Black Dahlia & White Rose: Stories

By Joyce Carol Oates

(Ecco, $24.99, 288 pages)

Who is this author?

Book reviewers often joke about Joyce Carol Oates’ phenomenal productivity. Perhaps she has writers locked in her basement churning out page after page after page under her byline? No, of course not…at least, as far as we know. But Oates is nothing if not prolific: short stories, more than 50 novels (some with the bylines Rosamond Smith and Lauren Kelly), plays, essays, memoir, children’s books, poetry, criticism – you name the genre, she has probably been there – and still finds time to teach at Princeton University. Just contemplating her output – and amazing skill – is overwhelming. Her talent is undeniable: she has won such major literary prizes as the National Book Award, the PEN/Malamud Award for Excellence in Short Fiction and the National Humanities Medal, which is America’s highest civilian honor for the arts, the Chicago Tribune Lifetime Achievement Award and the National Book Critics Circle Ivan Sandrof Lifetime Achievement Award, to name but a few.

What is this book about?

“Black Dahlia & White Rose” comprises 11 previously uncollected stories, all of which demonstrate Oates’ facility for creating disturbing situations, unreliable narrators who may be hiding crimes from others and from themselves, doomed victims and the dread that lurks in domesticity. The title story is based on fact: there was a murder victim in Hollywood in the 1940s named Elizabeth Short whom the feverish press coverage dubbed “the Black Dahlia,” and her roommate was none other than Norma Jean Baker, soon to be known worldwide as Marilyn Monroe. Other tales are set in the frightening world of a maximum security prison. Still others involve an adulterous wife with a strange, part-hyena lover; a mother reporting abuse who may be the abuser herself, a father who is starting a new life but may be trapped by deeds from his past, and other sketchy situations.

Why you’ll like it:

Oates has an almost mysterious way of presenting ugly situations in beautiful prose. While her subject matter may make some readers uneasy, Oates’s superb writing makes them worth reading. She has the ability to understand and explain, without excusing them, the things people do to get by or get past their worst behavior and its consequences. This collection is not one of supernatural stories, but their effect can be spooky and horrifying nonetheless. You could certainly consider this book a Halloween bagful of literary tricks and treats. 

What others are saying:

“The new short story collection from the prolific Oates …contains sinister and charged moments tempered by humor and masterful storytelling. In “Deceit,” a woman must face school authorities to explain the fresh bruises on her daughter’s body, and in “Run Kiss Daddy,” a man is given a second chance at life with a “beautiful new family small and vulnerable as a mouse cupped trembling in the hand,” but is confronted by old ghosts when he takes them to a favorite vacation spot and unearths something morbid. Unsettling, potent, and suspenseful, these well-crafted and haunting stories attest to Oates’ superior imagination and mastery of the craft, and provide a welcome addition to her oeuvre,” says Publishers Weekly.

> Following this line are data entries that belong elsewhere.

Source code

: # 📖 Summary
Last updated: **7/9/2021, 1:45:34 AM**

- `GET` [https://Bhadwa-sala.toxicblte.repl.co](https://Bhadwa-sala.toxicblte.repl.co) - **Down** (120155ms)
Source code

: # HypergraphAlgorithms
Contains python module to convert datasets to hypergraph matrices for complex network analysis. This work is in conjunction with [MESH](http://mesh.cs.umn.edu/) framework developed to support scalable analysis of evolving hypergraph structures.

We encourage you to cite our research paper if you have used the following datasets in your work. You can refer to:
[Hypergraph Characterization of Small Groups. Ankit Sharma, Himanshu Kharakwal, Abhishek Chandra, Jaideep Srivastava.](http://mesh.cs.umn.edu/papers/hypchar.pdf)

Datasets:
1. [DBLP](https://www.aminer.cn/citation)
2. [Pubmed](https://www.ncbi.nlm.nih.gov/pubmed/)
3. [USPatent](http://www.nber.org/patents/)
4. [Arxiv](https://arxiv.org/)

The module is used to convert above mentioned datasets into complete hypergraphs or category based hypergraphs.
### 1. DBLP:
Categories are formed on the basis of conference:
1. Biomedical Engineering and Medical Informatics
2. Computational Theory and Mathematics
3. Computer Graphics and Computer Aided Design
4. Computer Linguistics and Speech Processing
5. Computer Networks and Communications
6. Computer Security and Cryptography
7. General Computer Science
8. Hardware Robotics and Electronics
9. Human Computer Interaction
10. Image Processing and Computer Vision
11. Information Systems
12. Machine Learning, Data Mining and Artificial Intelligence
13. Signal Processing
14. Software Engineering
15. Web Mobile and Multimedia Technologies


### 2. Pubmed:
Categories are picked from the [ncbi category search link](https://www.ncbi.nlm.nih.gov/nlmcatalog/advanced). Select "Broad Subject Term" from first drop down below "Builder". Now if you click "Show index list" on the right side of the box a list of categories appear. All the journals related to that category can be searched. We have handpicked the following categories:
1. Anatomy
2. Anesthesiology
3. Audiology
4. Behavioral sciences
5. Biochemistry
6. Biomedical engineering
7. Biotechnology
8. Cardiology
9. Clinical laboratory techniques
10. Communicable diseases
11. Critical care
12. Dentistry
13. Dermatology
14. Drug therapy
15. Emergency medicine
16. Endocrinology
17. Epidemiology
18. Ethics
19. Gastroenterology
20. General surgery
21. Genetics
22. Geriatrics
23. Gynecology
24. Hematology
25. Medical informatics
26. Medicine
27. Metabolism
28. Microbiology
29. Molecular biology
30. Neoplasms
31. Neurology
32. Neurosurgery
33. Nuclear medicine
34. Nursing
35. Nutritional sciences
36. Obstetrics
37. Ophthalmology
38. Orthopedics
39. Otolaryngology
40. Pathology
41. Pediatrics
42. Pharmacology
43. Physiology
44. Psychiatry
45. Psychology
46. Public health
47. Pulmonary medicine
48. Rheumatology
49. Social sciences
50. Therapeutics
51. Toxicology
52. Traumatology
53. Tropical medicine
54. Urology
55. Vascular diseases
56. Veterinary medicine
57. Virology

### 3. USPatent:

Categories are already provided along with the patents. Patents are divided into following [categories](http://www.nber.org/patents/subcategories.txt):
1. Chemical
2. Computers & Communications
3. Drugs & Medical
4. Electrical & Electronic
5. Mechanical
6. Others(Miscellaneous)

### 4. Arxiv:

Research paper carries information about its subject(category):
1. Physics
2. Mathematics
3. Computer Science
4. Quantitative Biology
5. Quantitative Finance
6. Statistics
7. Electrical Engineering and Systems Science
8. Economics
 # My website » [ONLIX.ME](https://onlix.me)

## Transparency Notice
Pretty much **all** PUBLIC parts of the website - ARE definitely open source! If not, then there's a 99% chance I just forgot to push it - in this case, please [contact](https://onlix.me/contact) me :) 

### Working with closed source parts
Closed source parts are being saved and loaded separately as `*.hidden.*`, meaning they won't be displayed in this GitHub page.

Says Booklist: “[A] masterfully honed collection of dark tales… With precision and force, the ever-mesmerizing Oates rips open the scrim of ordinariness to expose the chaos that undermines every human notion of control, reason, and sanctuary.”

“Another gallery of grotesquerie from the staggeringly prolific Oates. This latest collection of Oates’ previously published short stories (the sheer range of venues, from Playboy to Ellery Queen, The New Yorker to video game-inspired e-fiction is an indication of her vast reach) showcases her talent for imbuing mundane events with menace and the kind of irony that springs from narrow brushes with disaster… Protagonists are drawn, with equal authority, from the underclass and the self-satisfied professional class ….Narrators can be so subtly unreliable as to force readers to question their own perceptions. …Although her material can be macabre, mawkish and deeply unsettling, Oates’ hypnotic prose ensures that readers will be unable to look away,” says Kirkus Reviews.

When is it available?

You can borrow this book now at the Downtown Hartford Public Library or its Blue Hills or Mark Twain branches.